### EXERCISE DETAILS
Print the data again, exactly.

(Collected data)
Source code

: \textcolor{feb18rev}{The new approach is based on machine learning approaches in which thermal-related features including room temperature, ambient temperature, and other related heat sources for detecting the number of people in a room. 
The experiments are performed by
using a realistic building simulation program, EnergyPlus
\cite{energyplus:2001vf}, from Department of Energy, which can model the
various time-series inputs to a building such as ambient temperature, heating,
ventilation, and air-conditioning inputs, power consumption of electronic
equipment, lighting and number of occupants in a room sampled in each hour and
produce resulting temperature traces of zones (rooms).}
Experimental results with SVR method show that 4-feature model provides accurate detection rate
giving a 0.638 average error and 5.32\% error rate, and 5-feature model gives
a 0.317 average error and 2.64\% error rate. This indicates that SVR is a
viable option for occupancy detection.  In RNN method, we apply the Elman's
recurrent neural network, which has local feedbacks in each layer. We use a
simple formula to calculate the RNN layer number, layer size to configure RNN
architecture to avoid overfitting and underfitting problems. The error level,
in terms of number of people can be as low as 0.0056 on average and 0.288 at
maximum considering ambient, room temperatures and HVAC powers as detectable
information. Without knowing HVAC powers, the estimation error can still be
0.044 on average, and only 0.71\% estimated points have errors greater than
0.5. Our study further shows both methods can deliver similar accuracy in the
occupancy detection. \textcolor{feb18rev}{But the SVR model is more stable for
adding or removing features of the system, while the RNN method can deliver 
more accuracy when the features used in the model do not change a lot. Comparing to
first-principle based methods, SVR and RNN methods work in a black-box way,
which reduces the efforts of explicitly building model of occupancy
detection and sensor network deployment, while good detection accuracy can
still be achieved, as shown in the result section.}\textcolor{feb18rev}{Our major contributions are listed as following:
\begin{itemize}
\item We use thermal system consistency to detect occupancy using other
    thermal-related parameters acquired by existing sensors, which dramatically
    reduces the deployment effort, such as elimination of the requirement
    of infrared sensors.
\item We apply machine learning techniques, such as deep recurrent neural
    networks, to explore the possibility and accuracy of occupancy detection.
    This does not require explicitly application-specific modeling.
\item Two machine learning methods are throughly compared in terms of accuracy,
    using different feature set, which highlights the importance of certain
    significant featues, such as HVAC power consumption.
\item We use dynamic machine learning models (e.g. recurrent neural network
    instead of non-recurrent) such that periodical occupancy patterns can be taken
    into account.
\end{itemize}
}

### YOUR SOLUTION
Source code

: \textcolor{feb18rev}{The new approach is based on machine learning approaches in which thermal-related features including room temperature, ambient temperature, and other related heat sources for detecting the number of people in a room. 
The experiments are performed by
using a realistic building simulation program, EnergyPlus
\cite{energyplus:2001vf}, from Department of Energy, which can model the
various time-series inputs to a building such as ambient temperature, heating,
ventilation, and air-conditioning inputs, power consumption of electronic
equipment, lighting and number of occupants in a room sampled in each hour and
produce resulting temperature traces of zones (rooms).}
Experimental results with SVR method show that 4-feature model provides accurate detection rate
giving a 0.638 average error and 5.32\% error rate, and 5-feature model gives
a 0.317 average error and 2.64\% error rate. This indicates that SVR is a
viable option for occupancy detection.  In RNN method, we apply the Elman's
recurrent neural network, which has local feedbacks in each layer. We use a
simple formula to calculate the RNN layer number, layer size to configure RNN
architecture to avoid overfitting and underfitting problems. The error level,
in terms of number of people can be as low as 0.0056 on average and 0.288 at
maximum considering ambient, room temperatures and HVAC powers as detectable
information. Without knowing HVAC powers, the estimation error can still be
0.044 on average, and only 0.71\% estimated points have errors greater than
0.5. Our study further shows both methods can deliver similar accuracy in the
occupancy detection. \textcolor{feb18rev}{But the SVR model is more stable for
adding or removing features of the system, while the RNN method can deliver 
more accuracy when the features used in the model do not change a lot. Comparing to
first-principle based methods, SVR and RNN methods work in a black-box way,
which reduces the efforts of explicitly building model of occupancy
detection and sensor network deployment, while good detection accuracy can
still be achieved, as shown in the result section.}\textcolor{feb18rev}{Our major contributions are listed as following:
\begin{itemize}
\item We use thermal system consistency to detect occupancy using other
    thermal-related parameters acquired by existing sensors, which dramatically
    reduces the deployment effort, such as elimination of the requirement
    of infrared sensors.
\item We apply machine learning techniques, such as deep recurrent neural
    networks, to explore the possibility and accuracy of occupancy detection.
    This does not require explicitly application-specific modeling.
\item Two machine learning methods are throughly compared in terms of accuracy,
    using different feature set, which highlights the importance of certain
    significant featues, such as HVAC power consumption.
\item We use dynamic machine learning models (e.g. recurrent neural network
    instead of non-recurrent) such that periodical occupancy patterns can be taken
    into account.
\end{itemize}
}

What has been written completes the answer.